My new deal is a new deal for the indigenous, my new deal is about ending enclosure, my new deal is to proclaim that the rainforests and fragile habitats are being eroded by oil production, gold mines, coal fields and mega roads. A very big part of the solution is power to the indigenous.

So I think my most profound doubt about the New Deal is that there is no mention of the indigenous, yet as we have seen in Peru just a few days ago, the indigenous in their demand to retain control of their land is the really big story for all serious Greens.

Workers plans and green strikes need to be in as well. A real discussion of property rights and commons is absolutely crucial.

NEF do some good work but I am more sold on the Corner House who seem to have a much more sophisticated critique of capitalism, they also get involved in some very hands on political action (look at how they have fought in the BAE scandal) and there starting point politically is always the grassroots community.

I think some people are scared when you talk about grassroots solutions that treat both the state and the market with scepticism...but the Corner House shows that such solutions have real power.
The indigenous want to keep the oil in the soil and the indigenous ethic of 'good living' in Peru and across Latin America opens up discussion of economic alternatives that truly are sustainable. Those who care about Pachamama are worth listening to.

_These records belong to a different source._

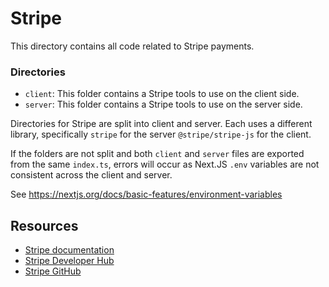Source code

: # Stripe

This directory contains all code related to Stripe payments.

### Directories

- `client`: This folder contains a Stripe tools to use on the client side.
- `server`: This folder contains a Stripe tools to use on the server side.

Directories for Stripe are split into client and server. Each uses a different library, specifically `stripe` for the server `@stripe/stripe-js` for the client.

If the folders are not split and both `client` and `server` files are exported from the same `index.ts`, errors will occur as Next.JS `.env` variables are not consistent across the client and server.

See https://nextjs.org/docs/basic-features/environment-variables

## Resources

- [Stripe documentation](https://stripe.com/docs)
- [Stripe Developer Hub](https://developers.stripe.com)
- [Stripe GitHub](https://github.com/stripe)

Keynes had his moments but famously argued that he we had to go on treating 'foul as fair' maintaining an economic system based on capitalism and greed....we can no longer going on doing this.

3 comments:

Anonymous said...

"keeping the Tories out to retain New Labour, I don't think so"
A nice sentiment for an upper-middle-class nitwit from Windsor to hold, no doubt, put probably a less compelling argument if you live in poverty or on the minimum wage...Labour hasn't done enough, but child poverty has fallen, as opposed to tripling under the Tories - not that that really concerns you, does it Derek? After all, it's only political theory and a possible future revolution that's important, not the inconvenient lives of the little people in the present. It really is extraordinary that a man so bizzarely out of touch and incompetent could've risen to a position of considerable responsibility in the Green Party. And a university lecturer who hasn't mastered the use of apostrophes (or should that be apostrophe's, Derek?) - oh dear.

Charles Pierce said...

I was interested to read this blog. 20 years ago I had a book published on different economic concepts to point the way to a sustainable world economy. Someone who liked the book recently contacted me to suggest that I update and re-publish it as a blog. She set up the blog, and the book is now complete on the blog in a series of postings. Here is the link:

http://www.economicsforaroundearth.com

With all good wishes,
Charles Pierce

Mark Burton said...

I agree with your general analysis - the NGD is a good start; it was I think the first to seriously link up the three bits of the triple crisis and make positive policy and campaigning proposals. But it is still stuck in the paradigm of economic growth and as the recent report by Tim Jackson of the Sustainable Development Commission demonstrates (http://www.sd-commission.org.uk/publications/downloads/prosperity_without_growth_report.pdf) this is not sustainable. THe NGD also fails to understand that the triple crisis is a reflection of the exhaustion of the capitalist accumulation regime and the 'fixes' that it has applied to its internal contradictions (energy subsidies, global expansion, new commodification, financialisation....).